**Task requirements:** Every line with "little" in it must be copied from the data.

**The data:**
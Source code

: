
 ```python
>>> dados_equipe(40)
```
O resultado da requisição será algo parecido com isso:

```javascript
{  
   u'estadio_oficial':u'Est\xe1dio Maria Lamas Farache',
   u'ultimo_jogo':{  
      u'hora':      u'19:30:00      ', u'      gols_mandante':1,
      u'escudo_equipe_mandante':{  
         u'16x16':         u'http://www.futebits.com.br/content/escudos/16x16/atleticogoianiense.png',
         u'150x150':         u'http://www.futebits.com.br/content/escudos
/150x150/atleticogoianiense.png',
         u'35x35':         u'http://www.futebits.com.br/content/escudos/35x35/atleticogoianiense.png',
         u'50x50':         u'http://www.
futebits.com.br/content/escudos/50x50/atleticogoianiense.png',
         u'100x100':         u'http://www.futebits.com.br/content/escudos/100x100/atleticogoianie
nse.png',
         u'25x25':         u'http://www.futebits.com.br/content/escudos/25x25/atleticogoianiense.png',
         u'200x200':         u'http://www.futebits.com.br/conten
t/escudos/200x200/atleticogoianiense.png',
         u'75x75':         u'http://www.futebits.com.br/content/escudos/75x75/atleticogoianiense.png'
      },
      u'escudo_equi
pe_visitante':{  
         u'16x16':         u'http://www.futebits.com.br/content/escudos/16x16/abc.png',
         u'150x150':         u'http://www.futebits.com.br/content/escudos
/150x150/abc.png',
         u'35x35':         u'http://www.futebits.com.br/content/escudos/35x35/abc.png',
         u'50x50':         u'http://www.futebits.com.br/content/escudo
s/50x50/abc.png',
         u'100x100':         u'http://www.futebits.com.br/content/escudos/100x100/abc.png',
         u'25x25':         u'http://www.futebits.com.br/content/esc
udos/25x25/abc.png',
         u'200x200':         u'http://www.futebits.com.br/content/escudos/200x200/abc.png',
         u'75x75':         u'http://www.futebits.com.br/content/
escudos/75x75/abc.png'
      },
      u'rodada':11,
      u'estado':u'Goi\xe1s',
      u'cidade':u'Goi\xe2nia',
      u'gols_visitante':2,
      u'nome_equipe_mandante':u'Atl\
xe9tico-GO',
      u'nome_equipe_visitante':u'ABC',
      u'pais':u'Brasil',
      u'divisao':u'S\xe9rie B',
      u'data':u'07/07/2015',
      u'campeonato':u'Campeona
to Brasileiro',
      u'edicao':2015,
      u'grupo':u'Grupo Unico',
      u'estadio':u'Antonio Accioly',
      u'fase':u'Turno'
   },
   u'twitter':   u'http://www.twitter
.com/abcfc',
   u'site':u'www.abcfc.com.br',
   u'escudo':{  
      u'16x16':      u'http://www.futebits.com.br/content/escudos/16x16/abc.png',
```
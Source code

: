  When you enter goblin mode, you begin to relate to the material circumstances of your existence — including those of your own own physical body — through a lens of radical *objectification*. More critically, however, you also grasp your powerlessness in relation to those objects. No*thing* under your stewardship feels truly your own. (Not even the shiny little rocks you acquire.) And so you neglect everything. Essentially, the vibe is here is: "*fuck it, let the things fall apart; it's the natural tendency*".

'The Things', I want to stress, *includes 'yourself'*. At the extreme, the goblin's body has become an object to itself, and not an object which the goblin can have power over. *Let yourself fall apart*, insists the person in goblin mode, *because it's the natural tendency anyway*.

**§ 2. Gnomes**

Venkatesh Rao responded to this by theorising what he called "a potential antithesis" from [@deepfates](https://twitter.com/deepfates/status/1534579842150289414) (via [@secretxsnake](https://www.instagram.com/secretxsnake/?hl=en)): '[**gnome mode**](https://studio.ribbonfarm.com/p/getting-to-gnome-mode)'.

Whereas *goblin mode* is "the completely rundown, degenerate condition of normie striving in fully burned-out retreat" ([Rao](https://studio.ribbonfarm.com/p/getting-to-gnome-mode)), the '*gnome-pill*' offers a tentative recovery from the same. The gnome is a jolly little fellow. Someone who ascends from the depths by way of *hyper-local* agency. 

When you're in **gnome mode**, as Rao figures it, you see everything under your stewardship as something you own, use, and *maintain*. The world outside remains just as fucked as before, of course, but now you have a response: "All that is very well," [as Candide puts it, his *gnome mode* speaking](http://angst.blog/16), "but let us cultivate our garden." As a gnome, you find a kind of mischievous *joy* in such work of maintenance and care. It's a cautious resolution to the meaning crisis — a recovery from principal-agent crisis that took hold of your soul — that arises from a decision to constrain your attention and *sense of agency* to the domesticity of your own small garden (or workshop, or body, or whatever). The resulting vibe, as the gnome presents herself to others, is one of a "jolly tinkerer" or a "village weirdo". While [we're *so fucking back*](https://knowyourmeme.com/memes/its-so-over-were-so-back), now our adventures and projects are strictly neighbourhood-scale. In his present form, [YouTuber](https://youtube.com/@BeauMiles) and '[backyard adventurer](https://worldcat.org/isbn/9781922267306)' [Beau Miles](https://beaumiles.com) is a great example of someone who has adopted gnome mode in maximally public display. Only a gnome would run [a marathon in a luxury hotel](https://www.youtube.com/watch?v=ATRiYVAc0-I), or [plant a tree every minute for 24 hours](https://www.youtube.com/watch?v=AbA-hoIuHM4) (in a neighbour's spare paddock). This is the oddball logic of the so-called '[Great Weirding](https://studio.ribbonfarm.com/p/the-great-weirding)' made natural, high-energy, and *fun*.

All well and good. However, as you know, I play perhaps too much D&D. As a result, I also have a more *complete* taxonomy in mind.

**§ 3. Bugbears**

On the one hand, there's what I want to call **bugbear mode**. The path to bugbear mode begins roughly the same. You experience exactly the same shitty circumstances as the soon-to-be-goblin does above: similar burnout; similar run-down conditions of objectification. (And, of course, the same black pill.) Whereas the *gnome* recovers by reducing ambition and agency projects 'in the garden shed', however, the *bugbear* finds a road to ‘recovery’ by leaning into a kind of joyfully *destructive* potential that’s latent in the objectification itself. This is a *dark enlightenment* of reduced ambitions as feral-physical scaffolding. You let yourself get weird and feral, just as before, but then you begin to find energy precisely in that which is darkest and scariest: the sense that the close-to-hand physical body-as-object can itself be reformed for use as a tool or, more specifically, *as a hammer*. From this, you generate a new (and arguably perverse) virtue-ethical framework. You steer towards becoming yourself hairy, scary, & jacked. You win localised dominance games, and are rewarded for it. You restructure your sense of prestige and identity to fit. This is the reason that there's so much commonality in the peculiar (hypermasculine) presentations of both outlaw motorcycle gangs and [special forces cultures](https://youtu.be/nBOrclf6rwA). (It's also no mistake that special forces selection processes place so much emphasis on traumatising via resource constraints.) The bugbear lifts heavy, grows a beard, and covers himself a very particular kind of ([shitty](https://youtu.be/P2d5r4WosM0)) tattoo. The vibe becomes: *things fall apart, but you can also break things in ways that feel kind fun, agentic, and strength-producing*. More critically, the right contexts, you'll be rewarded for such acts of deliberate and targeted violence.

**Your solution:**
:  When you enter goblin mode, you begin to relate to the material circumstances of your existence — including those of your own own physical body — through a lens of radical *objectification*. More critically, however, you also grasp your powerlessness in relation to those objects. No*thing* under your stewardship feels truly your own. (Not even the shiny little rocks you acquire.) And so you neglect everything. Essentially, the vibe is here is: "*fuck it, let the things fall apart; it's the natural tendency*".
Whereas *goblin mode* is "the completely rundown, degenerate condition of normie striving in fully burned-out retreat" ([Rao](https://studio.ribbonfarm.com/p/getting-to-gnome-mode)), the '*gnome-pill*' offers a tentative recovery from the same. The gnome is a jolly little fellow. Someone who ascends from the depths by way of *hyper-local* agency. 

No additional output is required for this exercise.